▶ _To do_:
Copy verbatim the block of lines in the entries below whose first line contains "微博热度:323172" and whose last line contains "微博热度:152552". Leave out all other lines.

▶ _Provided entries_:

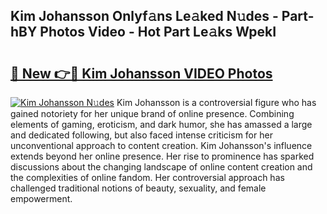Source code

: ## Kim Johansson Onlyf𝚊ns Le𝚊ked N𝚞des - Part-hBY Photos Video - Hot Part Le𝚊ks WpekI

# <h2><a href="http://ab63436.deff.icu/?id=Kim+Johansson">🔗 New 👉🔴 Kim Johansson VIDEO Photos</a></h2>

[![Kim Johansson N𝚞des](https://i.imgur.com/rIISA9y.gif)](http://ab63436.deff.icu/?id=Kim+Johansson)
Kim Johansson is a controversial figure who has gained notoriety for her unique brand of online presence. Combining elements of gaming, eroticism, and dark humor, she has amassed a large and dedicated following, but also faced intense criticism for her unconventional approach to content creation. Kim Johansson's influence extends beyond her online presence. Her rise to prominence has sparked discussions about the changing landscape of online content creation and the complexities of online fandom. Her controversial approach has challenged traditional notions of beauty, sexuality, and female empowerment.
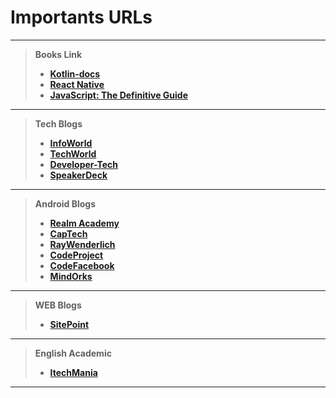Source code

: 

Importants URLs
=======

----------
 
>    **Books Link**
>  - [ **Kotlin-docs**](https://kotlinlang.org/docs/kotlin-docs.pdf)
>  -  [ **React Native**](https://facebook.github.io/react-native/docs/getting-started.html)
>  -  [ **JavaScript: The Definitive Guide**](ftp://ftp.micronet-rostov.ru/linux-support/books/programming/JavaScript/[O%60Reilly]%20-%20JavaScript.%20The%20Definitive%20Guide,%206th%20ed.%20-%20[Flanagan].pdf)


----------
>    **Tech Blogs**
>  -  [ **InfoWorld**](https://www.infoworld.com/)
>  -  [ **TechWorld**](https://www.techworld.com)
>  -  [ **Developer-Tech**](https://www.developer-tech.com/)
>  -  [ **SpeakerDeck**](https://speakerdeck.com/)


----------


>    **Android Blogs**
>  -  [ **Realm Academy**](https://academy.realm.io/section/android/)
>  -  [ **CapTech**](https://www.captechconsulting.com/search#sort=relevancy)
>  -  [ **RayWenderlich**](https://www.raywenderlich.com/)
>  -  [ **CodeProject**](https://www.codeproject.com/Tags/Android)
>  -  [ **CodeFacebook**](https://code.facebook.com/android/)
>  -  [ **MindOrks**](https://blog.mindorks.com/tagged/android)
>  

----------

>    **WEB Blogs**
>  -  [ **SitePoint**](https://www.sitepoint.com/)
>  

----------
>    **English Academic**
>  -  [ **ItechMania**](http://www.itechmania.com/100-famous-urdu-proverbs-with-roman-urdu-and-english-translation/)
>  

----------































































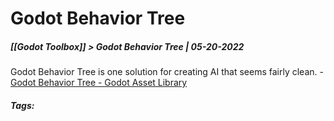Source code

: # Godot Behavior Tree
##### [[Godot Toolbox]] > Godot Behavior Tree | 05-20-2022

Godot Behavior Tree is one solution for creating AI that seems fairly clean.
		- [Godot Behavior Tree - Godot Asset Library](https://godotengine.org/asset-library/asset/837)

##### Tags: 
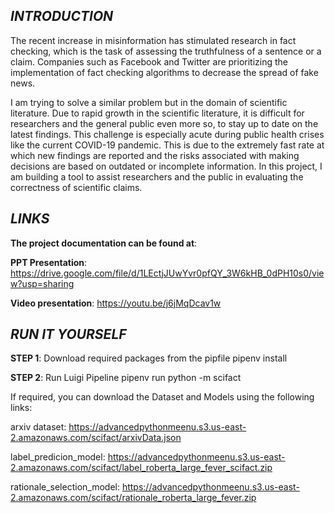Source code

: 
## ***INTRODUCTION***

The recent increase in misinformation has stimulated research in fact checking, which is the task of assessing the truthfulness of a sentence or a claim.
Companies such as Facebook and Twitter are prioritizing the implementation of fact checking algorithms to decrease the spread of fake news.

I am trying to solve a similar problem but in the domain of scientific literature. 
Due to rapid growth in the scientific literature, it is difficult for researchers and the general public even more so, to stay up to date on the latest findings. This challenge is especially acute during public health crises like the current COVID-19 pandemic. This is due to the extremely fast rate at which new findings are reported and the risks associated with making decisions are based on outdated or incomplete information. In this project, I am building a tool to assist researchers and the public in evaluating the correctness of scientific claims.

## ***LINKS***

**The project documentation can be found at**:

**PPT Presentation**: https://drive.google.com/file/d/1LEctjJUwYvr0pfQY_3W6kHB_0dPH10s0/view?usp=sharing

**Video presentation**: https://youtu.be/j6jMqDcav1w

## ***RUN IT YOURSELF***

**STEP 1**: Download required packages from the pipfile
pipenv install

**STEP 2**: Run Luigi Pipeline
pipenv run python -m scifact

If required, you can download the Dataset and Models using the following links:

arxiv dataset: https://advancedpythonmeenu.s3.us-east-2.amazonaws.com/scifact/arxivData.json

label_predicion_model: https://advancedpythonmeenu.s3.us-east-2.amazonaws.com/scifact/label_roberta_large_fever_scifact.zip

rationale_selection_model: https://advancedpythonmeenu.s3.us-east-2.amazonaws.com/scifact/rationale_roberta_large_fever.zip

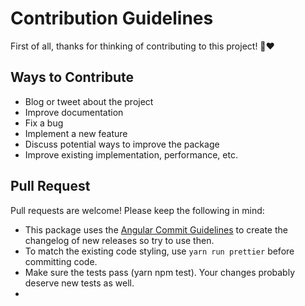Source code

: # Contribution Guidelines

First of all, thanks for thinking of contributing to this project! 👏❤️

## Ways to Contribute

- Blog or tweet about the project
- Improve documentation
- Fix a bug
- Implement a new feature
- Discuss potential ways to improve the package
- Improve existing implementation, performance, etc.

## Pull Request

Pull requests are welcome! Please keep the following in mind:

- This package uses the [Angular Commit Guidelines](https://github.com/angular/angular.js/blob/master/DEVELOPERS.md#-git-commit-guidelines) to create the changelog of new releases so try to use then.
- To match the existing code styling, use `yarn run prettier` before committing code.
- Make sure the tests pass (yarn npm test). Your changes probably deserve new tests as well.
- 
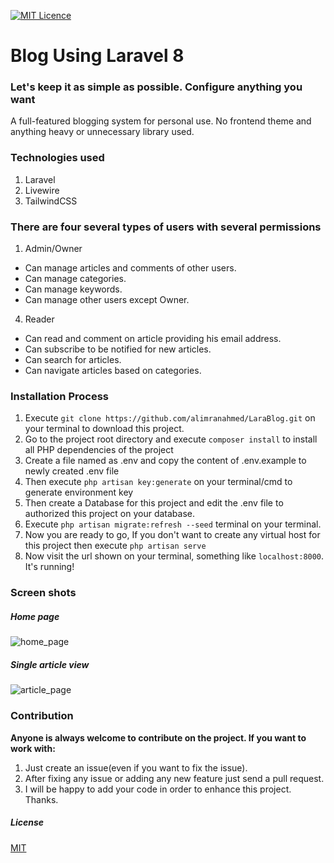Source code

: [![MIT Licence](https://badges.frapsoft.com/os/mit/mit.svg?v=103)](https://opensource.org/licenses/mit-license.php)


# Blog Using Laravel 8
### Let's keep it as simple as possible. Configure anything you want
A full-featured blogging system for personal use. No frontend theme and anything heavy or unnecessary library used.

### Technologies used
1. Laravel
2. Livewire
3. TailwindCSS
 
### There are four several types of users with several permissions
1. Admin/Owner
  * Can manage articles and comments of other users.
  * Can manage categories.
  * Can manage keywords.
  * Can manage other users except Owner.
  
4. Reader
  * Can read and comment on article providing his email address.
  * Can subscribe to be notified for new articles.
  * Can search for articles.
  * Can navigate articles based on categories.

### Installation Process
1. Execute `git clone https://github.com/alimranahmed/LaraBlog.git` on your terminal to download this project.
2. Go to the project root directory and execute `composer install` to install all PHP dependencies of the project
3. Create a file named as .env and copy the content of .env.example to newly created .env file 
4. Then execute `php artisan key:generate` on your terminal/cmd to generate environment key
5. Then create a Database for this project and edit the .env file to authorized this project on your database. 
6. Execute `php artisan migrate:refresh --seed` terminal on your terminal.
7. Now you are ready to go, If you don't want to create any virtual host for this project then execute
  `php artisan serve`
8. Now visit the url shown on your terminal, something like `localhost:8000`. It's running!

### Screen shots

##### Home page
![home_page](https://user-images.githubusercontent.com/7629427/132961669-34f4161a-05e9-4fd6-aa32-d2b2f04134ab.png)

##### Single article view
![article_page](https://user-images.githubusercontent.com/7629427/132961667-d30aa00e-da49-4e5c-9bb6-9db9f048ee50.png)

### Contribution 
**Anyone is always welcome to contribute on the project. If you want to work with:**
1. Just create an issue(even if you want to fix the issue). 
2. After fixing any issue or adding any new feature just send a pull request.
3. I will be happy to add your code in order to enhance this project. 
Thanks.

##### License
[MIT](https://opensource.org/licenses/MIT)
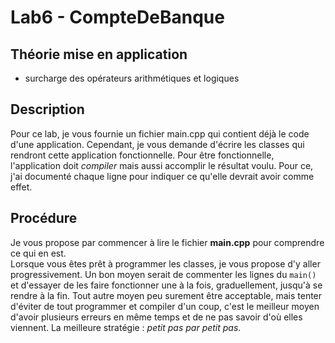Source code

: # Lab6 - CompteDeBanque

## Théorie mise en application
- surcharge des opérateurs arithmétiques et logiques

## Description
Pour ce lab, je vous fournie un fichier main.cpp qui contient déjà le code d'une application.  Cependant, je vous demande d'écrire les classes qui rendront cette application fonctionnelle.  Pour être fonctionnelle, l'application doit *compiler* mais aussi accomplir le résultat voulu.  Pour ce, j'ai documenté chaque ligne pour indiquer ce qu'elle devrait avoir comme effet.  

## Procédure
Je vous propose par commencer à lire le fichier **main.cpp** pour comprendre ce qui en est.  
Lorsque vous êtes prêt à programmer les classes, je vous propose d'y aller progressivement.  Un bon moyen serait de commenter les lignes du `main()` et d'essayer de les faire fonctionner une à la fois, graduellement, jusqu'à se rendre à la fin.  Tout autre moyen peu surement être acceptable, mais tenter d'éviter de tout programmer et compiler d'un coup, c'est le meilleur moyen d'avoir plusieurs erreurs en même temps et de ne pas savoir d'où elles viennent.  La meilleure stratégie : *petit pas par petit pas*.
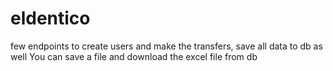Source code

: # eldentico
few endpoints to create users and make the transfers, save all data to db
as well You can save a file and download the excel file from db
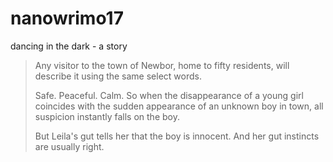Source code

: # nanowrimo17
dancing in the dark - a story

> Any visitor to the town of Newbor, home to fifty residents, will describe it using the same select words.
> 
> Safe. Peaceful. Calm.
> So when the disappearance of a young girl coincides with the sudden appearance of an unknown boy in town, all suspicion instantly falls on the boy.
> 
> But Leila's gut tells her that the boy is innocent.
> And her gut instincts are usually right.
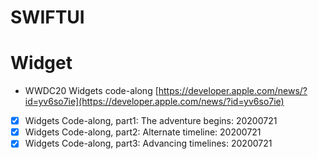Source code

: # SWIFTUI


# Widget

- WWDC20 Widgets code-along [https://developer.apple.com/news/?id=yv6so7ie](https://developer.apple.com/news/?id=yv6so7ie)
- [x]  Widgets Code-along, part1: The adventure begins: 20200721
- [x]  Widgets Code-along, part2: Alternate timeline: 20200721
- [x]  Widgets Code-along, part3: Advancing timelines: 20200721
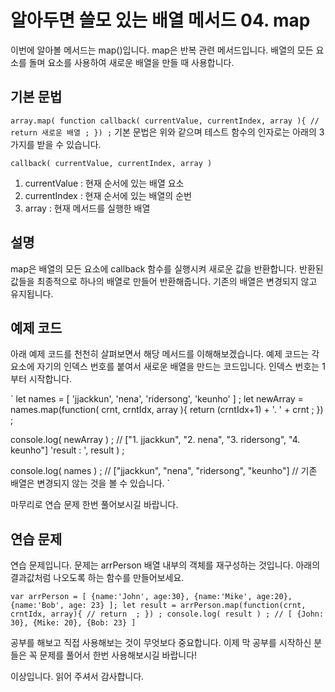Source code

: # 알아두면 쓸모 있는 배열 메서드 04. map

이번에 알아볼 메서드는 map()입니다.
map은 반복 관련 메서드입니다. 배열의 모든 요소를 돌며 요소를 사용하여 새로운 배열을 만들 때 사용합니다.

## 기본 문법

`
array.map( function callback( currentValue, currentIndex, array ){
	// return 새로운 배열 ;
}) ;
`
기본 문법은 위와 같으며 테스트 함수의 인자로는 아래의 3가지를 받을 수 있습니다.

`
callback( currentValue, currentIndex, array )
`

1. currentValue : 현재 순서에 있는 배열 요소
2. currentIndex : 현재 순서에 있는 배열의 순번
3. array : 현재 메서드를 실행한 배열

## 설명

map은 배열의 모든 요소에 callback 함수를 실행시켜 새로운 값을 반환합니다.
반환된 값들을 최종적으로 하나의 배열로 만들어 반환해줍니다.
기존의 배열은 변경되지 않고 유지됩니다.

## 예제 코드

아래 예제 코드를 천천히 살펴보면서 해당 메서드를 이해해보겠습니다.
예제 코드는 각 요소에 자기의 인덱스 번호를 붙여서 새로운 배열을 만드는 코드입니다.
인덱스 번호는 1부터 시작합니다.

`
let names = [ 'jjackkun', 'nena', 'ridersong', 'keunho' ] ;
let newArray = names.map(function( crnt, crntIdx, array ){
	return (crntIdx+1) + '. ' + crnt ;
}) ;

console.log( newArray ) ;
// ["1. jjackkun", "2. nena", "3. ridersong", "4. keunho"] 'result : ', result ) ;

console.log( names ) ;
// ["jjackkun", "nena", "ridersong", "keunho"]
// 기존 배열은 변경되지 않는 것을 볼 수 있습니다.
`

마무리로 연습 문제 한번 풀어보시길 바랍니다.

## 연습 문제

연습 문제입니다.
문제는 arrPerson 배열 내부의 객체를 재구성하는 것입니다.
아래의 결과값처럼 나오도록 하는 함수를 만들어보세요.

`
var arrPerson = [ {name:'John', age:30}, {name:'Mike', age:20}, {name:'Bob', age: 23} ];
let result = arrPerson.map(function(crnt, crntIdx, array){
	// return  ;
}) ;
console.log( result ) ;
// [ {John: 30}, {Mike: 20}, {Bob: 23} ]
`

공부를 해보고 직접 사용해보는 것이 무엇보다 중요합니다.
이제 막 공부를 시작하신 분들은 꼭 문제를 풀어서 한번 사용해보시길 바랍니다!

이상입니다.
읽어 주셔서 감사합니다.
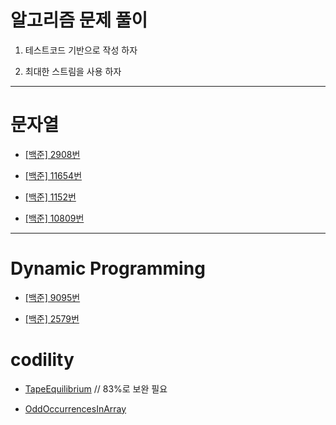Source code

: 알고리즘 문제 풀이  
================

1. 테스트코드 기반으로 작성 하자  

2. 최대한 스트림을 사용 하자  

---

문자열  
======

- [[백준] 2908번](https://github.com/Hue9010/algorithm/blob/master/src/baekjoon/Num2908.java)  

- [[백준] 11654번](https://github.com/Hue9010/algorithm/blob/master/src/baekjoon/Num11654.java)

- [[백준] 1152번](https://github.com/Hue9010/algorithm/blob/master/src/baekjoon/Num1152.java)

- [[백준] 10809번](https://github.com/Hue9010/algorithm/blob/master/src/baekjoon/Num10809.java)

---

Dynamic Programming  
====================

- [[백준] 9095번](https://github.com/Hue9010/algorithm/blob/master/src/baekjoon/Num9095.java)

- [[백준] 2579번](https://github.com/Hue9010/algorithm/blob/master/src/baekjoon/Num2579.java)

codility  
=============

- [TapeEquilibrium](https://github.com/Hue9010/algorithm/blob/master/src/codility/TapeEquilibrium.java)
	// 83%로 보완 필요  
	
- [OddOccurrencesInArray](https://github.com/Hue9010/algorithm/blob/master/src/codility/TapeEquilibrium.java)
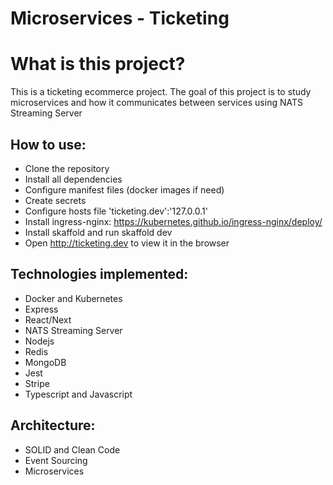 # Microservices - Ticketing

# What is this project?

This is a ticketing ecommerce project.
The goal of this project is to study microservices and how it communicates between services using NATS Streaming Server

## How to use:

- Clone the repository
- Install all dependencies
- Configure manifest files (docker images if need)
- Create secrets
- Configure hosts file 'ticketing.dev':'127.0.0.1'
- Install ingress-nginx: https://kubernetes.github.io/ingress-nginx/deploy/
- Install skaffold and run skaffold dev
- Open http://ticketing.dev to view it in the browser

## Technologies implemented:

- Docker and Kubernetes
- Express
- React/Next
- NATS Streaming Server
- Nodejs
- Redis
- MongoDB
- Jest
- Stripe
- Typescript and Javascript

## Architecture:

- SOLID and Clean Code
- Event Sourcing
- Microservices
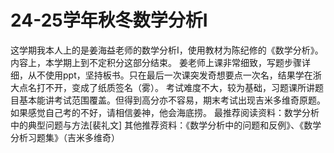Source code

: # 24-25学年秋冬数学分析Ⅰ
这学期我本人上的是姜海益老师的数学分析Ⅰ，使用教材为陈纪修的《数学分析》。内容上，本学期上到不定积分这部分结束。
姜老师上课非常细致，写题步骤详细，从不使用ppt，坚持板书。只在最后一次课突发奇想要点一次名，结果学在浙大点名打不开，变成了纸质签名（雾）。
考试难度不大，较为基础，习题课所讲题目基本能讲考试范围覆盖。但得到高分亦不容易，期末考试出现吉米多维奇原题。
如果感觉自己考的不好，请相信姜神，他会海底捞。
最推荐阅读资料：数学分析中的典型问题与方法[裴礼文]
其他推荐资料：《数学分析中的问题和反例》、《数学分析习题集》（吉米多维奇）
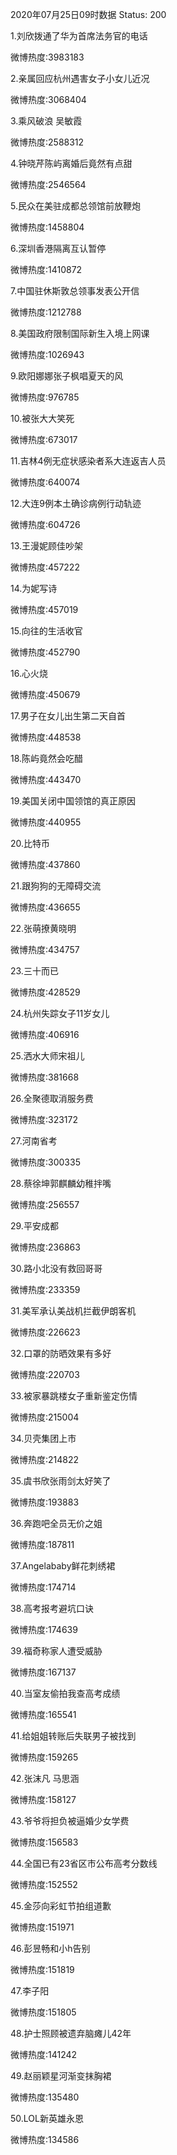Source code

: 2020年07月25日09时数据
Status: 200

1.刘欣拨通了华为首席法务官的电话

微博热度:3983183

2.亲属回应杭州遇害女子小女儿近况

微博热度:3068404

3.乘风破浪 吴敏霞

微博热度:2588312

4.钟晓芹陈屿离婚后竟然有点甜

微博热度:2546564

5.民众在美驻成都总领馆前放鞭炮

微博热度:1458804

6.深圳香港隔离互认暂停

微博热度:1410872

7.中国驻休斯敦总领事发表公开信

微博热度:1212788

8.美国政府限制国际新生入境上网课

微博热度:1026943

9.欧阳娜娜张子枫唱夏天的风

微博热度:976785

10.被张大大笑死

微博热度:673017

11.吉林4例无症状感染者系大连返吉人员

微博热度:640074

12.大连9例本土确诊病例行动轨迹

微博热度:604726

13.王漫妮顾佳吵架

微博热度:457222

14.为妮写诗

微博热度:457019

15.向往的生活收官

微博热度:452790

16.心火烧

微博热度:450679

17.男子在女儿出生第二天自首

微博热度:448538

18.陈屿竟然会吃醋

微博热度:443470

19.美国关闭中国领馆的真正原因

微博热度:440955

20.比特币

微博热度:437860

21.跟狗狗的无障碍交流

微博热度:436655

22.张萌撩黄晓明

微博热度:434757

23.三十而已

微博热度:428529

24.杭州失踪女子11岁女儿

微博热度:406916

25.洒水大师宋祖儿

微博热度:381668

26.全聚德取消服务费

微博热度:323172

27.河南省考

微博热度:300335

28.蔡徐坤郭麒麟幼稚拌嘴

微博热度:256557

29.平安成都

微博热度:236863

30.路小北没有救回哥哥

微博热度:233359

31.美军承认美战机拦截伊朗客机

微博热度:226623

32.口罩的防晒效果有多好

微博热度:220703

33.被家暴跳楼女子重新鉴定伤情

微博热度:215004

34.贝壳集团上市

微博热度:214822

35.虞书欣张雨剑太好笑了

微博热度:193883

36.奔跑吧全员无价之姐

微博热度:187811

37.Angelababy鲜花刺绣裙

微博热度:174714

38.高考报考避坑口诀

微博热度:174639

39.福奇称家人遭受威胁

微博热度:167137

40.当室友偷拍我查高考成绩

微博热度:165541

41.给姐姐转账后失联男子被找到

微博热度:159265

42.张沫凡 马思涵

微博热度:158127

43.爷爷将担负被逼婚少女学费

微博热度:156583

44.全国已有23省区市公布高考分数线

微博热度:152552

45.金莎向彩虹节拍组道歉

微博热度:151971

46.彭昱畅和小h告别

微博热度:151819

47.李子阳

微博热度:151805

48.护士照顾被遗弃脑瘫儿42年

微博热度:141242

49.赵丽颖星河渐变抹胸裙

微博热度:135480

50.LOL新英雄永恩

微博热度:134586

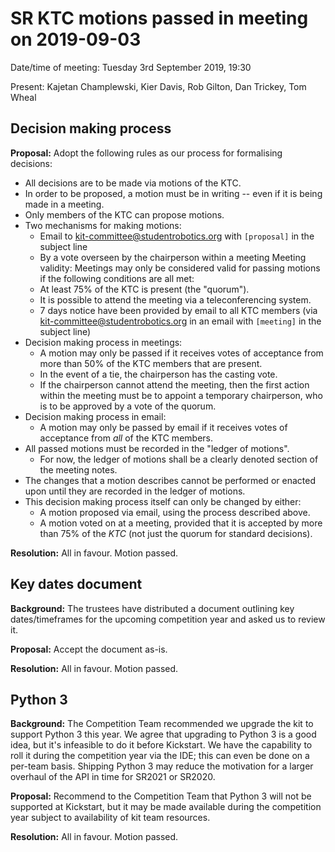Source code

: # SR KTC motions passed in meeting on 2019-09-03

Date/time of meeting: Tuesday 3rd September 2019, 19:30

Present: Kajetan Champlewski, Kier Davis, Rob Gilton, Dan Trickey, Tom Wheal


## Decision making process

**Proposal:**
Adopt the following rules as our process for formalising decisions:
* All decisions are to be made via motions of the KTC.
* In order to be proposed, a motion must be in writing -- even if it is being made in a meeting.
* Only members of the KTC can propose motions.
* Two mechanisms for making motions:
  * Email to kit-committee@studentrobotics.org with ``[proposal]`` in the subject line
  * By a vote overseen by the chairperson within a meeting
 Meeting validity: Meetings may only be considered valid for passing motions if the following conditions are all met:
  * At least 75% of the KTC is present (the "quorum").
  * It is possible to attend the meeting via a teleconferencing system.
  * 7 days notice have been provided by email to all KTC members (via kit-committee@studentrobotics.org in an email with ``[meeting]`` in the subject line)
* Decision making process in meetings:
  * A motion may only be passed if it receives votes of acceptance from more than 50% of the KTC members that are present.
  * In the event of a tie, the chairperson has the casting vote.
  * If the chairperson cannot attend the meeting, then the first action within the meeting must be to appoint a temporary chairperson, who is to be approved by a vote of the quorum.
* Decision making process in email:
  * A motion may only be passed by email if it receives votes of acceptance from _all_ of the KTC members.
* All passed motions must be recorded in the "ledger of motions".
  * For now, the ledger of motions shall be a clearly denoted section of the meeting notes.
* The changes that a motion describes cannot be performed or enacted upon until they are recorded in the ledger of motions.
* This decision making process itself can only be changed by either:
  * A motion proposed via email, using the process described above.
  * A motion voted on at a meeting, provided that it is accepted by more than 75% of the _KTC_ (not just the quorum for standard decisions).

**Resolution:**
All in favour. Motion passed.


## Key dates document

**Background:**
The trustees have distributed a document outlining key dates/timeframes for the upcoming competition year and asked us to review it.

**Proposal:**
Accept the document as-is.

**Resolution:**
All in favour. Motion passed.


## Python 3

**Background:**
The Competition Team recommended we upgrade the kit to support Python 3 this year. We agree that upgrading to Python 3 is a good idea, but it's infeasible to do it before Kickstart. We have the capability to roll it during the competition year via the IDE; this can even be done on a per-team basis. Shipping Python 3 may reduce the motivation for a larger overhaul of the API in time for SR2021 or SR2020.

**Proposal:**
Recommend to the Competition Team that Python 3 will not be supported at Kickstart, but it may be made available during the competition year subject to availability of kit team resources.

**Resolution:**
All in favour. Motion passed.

▶ _Task result_:
微博热度:323172

27.河南省考

微博热度:300335

28.蔡徐坤郭麒麟幼稚拌嘴

微博热度:256557

29.平安成都

微博热度:236863

30.路小北没有救回哥哥

微博热度:233359

31.美军承认美战机拦截伊朗客机

微博热度:226623

32.口罩的防晒效果有多好

微博热度:220703

33.被家暴跳楼女子重新鉴定伤情

微博热度:215004

34.贝壳集团上市

微博热度:214822

35.虞书欣张雨剑太好笑了

微博热度:193883

36.奔跑吧全员无价之姐

微博热度:187811

37.Angelababy鲜花刺绣裙

微博热度:174714

38.高考报考避坑口诀

微博热度:174639

39.福奇称家人遭受威胁

微博热度:167137

40.当室友偷拍我查高考成绩

微博热度:165541

41.给姐姐转账后失联男子被找到

微博热度:159265

42.张沫凡 马思涵

微博热度:158127

43.爷爷将担负被逼婚少女学费

微博热度:156583

44.全国已有23省区市公布高考分数线

微博热度:152552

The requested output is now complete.